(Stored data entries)
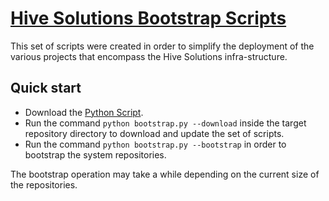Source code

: # [Hive Solutions Bootstrap Scripts](http://hive.pt)

This set of scripts were created in order to simplify the deployment of the various projects that encompass the Hive Solutions infra-structure.

## Quick start

* Download the [Python Script](https://raw.github.com/hivesolutions/bootstrap/master/lib/bootstrap.py).
* Run the command `python bootstrap.py --download` inside the target repository directory to download and update the set of scripts.
* Run the command `python bootstrap.py --bootstrap` in order to bootstrap the system repositories.

The bootstrap operation may take a while depending on the current size of the repositories.
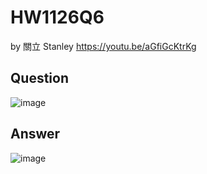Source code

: # HW1126Q6
by 關立 Stanley   https://youtu.be/aGfiGcKtrKg
## Question 
![image](https://github.com/user-attachments/assets/03e81f32-616d-49e2-a348-e23df46e3f2d)

## Answer
![image](https://github.com/user-attachments/assets/ff8b10a1-c516-4b30-a3a1-add52b31a552)
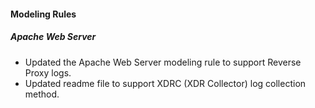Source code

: 
#### Modeling Rules

##### Apache Web Server

- Updated the Apache Web Server modeling rule to support Reverse Proxy logs.
- Updated readme file to support XDRC (XDR Collector) log collection method.
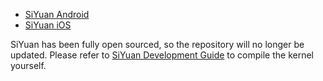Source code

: * [SiYuan Android](https://github.com/siyuan-note/siyuan-android)
* [SiYuan iOS](https://github.com/siyuan-note/siyuan-ios)

SiYuan has been fully open sourced, so the repository will no longer be updated. Please refer to [SiYuan Development Guide](https://github.com/siyuan-note/siyuan/blob/master/.github/CONTRIBUTING.md) to compile the kernel yourself.
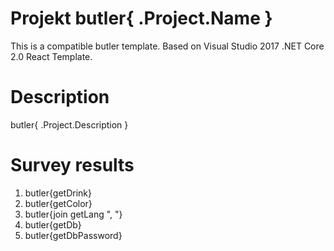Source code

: # Projekt butler{ .Project.Name }

This is a compatible butler template. Based on Visual Studio 2017 .NET Core 2.0 React Template.

# Description

butler{ .Project.Description }

# Survey results

1. butler{getDrink}
2. butler{getColor}
3. butler{join getLang ", "}
4. butler{getDb}
5. butler{getDbPassword}
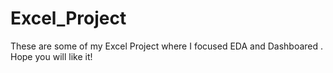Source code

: # Excel_Project
These are some of my Excel Project where I focused EDA and Dashboared . Hope you will like it! 
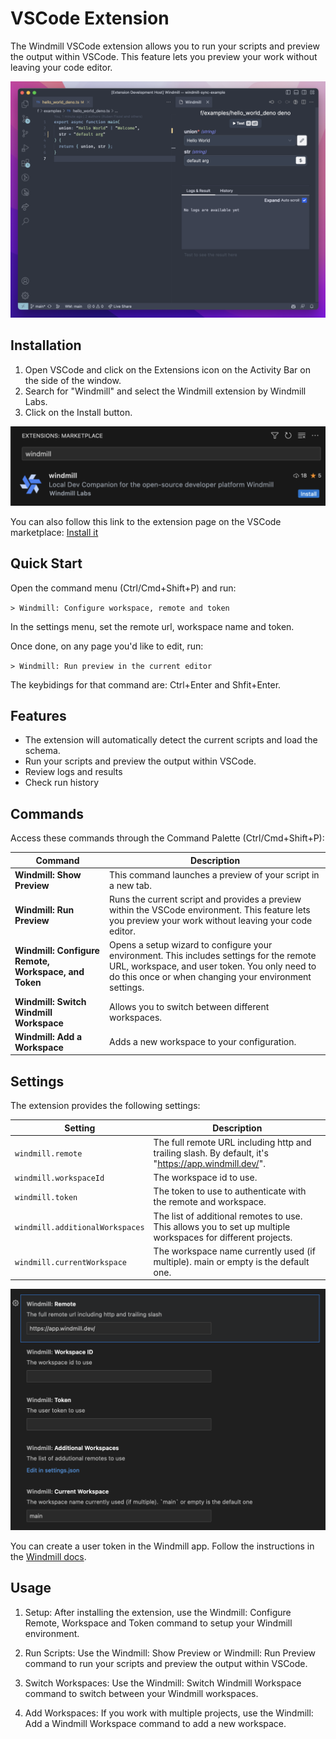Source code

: # VSCode Extension

The Windmill VSCode extension allows you to run your scripts and preview the output within VSCode. This feature lets you preview your work without leaving your code editor.

![demo](./main.png.webp)

## Installation

1. Open VSCode and click on the Extensions icon on the Activity Bar on the side of the window.
2. Search for "Windmill" and select the Windmill extension by Windmill Labs.
3. Click on the Install button.

![demo](./wm-install.png.webp)

You can also follow this link to the extension page on the VSCode marketplace: [Install it](https://marketplace.visualstudio.com/items?itemName=windmill-labs.windmill)

## Quick Start

Open the command menu (Ctrl/Cmd+Shift+P) and run:

`> Windmill: Configure workspace, remote and token`

In the settings menu, set the remote url, workspace name and token.

Once done, on any page you'd like to edit, run:

`> Windmill: Run preview in the current editor`

The keybidings for that command are: Ctrl+Enter and Shfit+Enter.

## Features

- The extension will automatically detect the current scripts and load the schema.
- Run your scripts and preview the output within VSCode.
- Review logs and results
- Check run history

## Commands

Access these commands through the Command Palette (Ctrl/Cmd+Shift+P):

| Command                                              | Description                                                                                                                                                                                         |
| ---------------------------------------------------- | --------------------------------------------------------------------------------------------------------------------------------------------------------------------------------------------------- |
| **Windmill: Show Preview**                           | This command launches a preview of your script in a new tab.                                                                                                                                        |
| **Windmill: Run Preview**                            | Runs the current script and provides a preview within the VSCode environment. This feature lets you preview your work without leaving your code editor.                                             |
| **Windmill: Configure Remote, Workspace, and Token** | Opens a setup wizard to configure your environment. This includes settings for the remote URL, workspace, and user token. You only need to do this once or when changing your environment settings. |
| **Windmill: Switch Windmill Workspace**              | Allows you to switch between different workspaces.                                                                                                                                                  |
| **Windmill: Add a Workspace**                        | Adds a new workspace to your configuration.                                                                                                                                                         |

## Settings

The extension provides the following settings:

| Setting                         | Description                                                                                                  |
| ------------------------------- | ------------------------------------------------------------------------------------------------------------ |
| `windmill.remote`               | The full remote URL including http and trailing slash. By default, it's "https://app.windmill.dev/".         |
| `windmill.workspaceId`          | The workspace id to use.                                                                                     |
| `windmill.token`                | The token to use to authenticate with the remote and workspace.                                              |
| `windmill.additionalWorkspaces` | The list of additional remotes to use. This allows you to set up multiple workspaces for different projects. |
| `windmill.currentWorkspace`     | The workspace name currently used (if multiple). main or empty is the default one.                           |

![demo](./wm-settings.png.webp)

You can create a user token in the Windmill app. Follow the instructions in the [Windmill docs](/docs/core_concepts/webhooks#user-token).

## Usage

1. Setup: After installing the extension, use the Windmill: Configure Remote, Workspace and Token command to setup your Windmill environment.

2. Run Scripts: Use the Windmill: Show Preview or Windmill: Run Preview command to run your scripts and preview the output within VSCode.

3. Switch Workspaces: Use the Windmill: Switch Windmill Workspace command to switch between your Windmill workspaces.

4. Add Workspaces: If you work with multiple projects, use the Windmill: Add a Windmill Workspace command to add a new workspace.
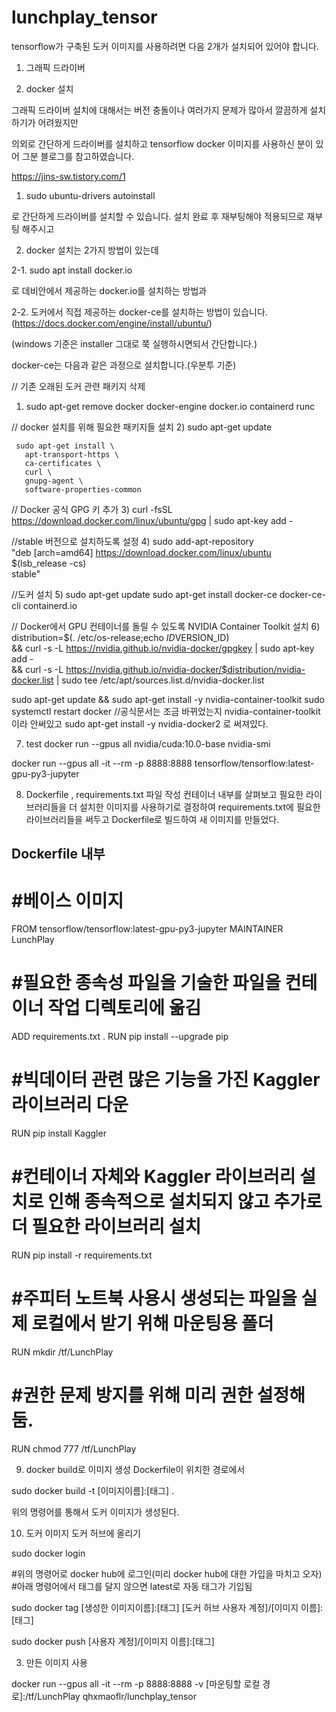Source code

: # lunchplay_tensor

tensorflow가 구축된 도커 이미지를 사용하려면
다음 2개가 설치되어 있어야 합니다.

1. 그래픽 드라이버

2. docker 설치

그래픽 드라이버 설치에 대해서는 버전 충돌이나 여러가지 문제가 많아서 깔끔하게 설치하기가 어려웠지만 

의외로 간단하게 드라이버를 설치하고 tensorflow docker 이미지를 사용하신 분이 있어 그분 블로그를 참고하였습니다.

https://jins-sw.tistory.com/1


1. sudo ubuntu-drivers autoinstall

로 간단하게 드라이버를 설치할 수 있습니다. 설치 완료 후 재부팅해야 적용되므로 재부팅 해주시고


2. docker 설치는 2가지 방법이 있는데

2-1. sudo apt install docker.io 

로 데비안에서 제공하는 docker.io를 설치하는 방법과

2-2. 도커에서 직접 제공하는 docker-ce를 설치하는 방법이 있습니다.(https://docs.docker.com/engine/install/ubuntu/)

(windows 기준은 installer 그대로 쭉 실행하시면되서 간단합니다.)

  docker-ce는 다음과 같은 과정으로 설치합니다.(우분투 기준) 
  
  // 기존 오래된 도커 관련 패키지 삭제
  1) sudo apt-get remove docker docker-engine docker.io containerd runc  
  
  // docker 설치를 위해 필요한 패키지들 설치
  2) sudo apt-get update

     sudo apt-get install \
       apt-transport-https \
       ca-certificates \
       curl \
       gnupg-agent \
       software-properties-common
  // Docker 공식 GPG 키 추가
  3) curl -fsSL https://download.docker.com/linux/ubuntu/gpg | sudo apt-key add -
  
  //stable 버전으로 설치하도록 설정
  4) sudo add-apt-repository \
   "deb [arch=amd64] https://download.docker.com/linux/ubuntu \
   $(lsb_release -cs) \
   stable"
  
  //도커 설치
  5) sudo apt-get update
     sudo apt-get install docker-ce docker-ce-cli containerd.io

  // Docker에서 GPU 컨테이너를 돌릴 수 있도록 NVIDIA Container Toolkit 설치
  6) distribution=$(. /etc/os-release;echo $ID$VERSION_ID) \
   && curl -s -L https://nvidia.github.io/nvidia-docker/gpgkey | sudo apt-key add - \
   && curl -s -L https://nvidia.github.io/nvidia-docker/$distribution/nvidia-docker.list | sudo tee /etc/apt/sources.list.d/nvidia-docker.list
   
   sudo apt-get update && sudo apt-get install -y nvidia-container-toolkit
   sudo systemctl restart docker
   //공식문서는 조금 바뀌었는지 nvidia-container-toolkit이라 안써있고 sudo apt-get install -y nvidia-docker2 로 써져있다. 
   
  7) test
  docker run --gpus all nvidia/cuda:10.0-base nvidia-smi
  
  docker run --gpus all -it --rm -p 8888:8888 tensorflow/tensorflow:latest-gpu-py3-jupyter
   
  8) Dockerfile , requirements.txt 파일 작성
  컨테이너 내부를 살펴보고 필요한 라이브러리들을 더 설치한 이미지를 사용하기로 결정하여 requirements.txt에 필요한 라이브러리들을
  써두고 Dockerfile로 빌드하여 새 이미지를 만들었다. 
  
  ## Dockerfile 내부
# #베이스 이미지
FROM tensorflow/tensorflow:latest-gpu-py3-jupyter
MAINTAINER LunchPlay
# #필요한 종속성 파일을 기술한 파일을 컨테이너 작업 디렉토리에 옮김
ADD requirements.txt . 
RUN pip install --upgrade pip
# #빅데이터 관련 많은 기능을 가진 Kaggler 라이브러리 다운
RUN pip install Kaggler
# #컨테이너 자체와 Kaggler 라이브러리 설치로 인해 종속적으로 설치되지 않고 추가로 더 필요한 라이브러리 설치
RUN pip install -r requirements.txt
# #주피터 노트북 사용시 생성되는 파일을 실제 로컬에서 받기 위해 마운팅용 폴더
RUN mkdir /tf/LunchPlay
# #권한 문제 방지를 위해 미리 권한 설정해둠.
RUN chmod 777 /tf/LunchPlay

9) docker build로 이미지 생성
Dockerfile이 위치한 경로에서 

sudo docker build -t [이미지이름]:[태그] .

위의 명령어를 통해서 도커 이미지가 생성된다. 

10) 도커 이미지 도커 허브에 올리기

sudo docker login 

#위의 명령어로 docker hub에 로그인(미리 docker hub에 대한 가입을 마치고 오자)
#아래 명령어에서 태그를 달지 않으면 latest로 자동 태그가 기입됨

sudo docker tag [생성한 이미지이름]:[태그] [도커 허브 사용자 계정]/[이미지 이름]:[태그]

sudo docker push [사용자 계정]/[이미지 이름]:[태그] 



3. 만든 이미지 사용

   
  docker run --gpus all -it --rm -p 8888:8888 -v [마운팅할 로컬 경로]:/tf/LunchPlay qhxmaoflr/lunchplay_tensor
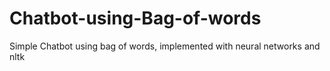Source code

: # Chatbot-using-Bag-of-words
Simple Chatbot using bag of words, implemented with neural networks and nltk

- [Your objective] The lines that contain the word "repositories" are wanted; copy each of them from the records.

- [Solution to this exercise]
* Run the command `python bootstrap.py --bootstrap` in order to bootstrap the system repositories.
The bootstrap operation may take a while depending on the current size of the repositories.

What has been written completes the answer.